### Try it
Take each line in the entries below that holds "same" and show it.

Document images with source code

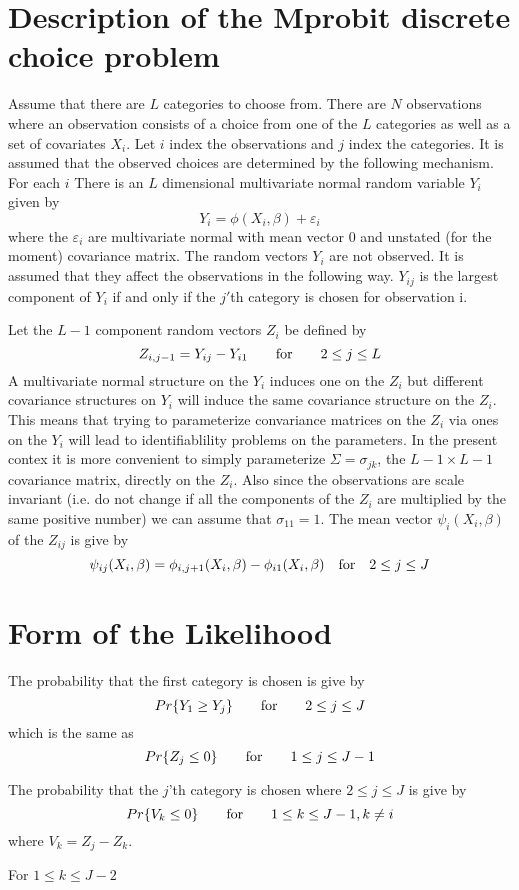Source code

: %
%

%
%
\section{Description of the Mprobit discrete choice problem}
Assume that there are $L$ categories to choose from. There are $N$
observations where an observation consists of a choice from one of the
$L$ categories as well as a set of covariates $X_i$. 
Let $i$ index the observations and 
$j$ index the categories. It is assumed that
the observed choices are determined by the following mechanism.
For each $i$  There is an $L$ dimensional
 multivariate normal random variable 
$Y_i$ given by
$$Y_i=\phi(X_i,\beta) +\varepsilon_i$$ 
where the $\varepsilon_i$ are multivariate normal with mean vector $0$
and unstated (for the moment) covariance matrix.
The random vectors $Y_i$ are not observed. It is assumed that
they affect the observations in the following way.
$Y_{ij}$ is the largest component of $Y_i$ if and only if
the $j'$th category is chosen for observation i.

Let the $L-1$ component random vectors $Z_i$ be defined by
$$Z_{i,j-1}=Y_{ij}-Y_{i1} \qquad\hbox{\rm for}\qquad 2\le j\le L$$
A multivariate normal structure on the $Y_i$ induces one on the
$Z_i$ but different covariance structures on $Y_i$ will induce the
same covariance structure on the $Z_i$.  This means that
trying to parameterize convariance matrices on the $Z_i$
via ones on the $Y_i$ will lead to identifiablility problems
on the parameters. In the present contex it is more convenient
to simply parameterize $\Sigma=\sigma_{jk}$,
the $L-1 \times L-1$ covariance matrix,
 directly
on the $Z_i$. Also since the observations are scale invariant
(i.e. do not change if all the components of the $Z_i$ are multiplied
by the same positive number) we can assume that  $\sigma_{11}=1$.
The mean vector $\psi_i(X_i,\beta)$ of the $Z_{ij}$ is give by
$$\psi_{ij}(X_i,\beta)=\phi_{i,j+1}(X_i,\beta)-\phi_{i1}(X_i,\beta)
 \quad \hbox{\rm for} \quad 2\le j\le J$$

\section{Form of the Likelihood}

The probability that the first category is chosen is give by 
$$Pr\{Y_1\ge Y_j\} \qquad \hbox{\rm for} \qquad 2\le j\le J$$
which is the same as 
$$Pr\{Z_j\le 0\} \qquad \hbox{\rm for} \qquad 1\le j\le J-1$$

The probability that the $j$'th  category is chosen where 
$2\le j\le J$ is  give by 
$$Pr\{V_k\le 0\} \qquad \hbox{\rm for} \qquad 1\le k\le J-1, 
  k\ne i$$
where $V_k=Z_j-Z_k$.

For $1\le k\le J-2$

### Output for this exercise
same covariance structure on the $Z_i$.  This means that
by the same positive number) we can assume that  $\sigma_{11}=1$.
which is the same as 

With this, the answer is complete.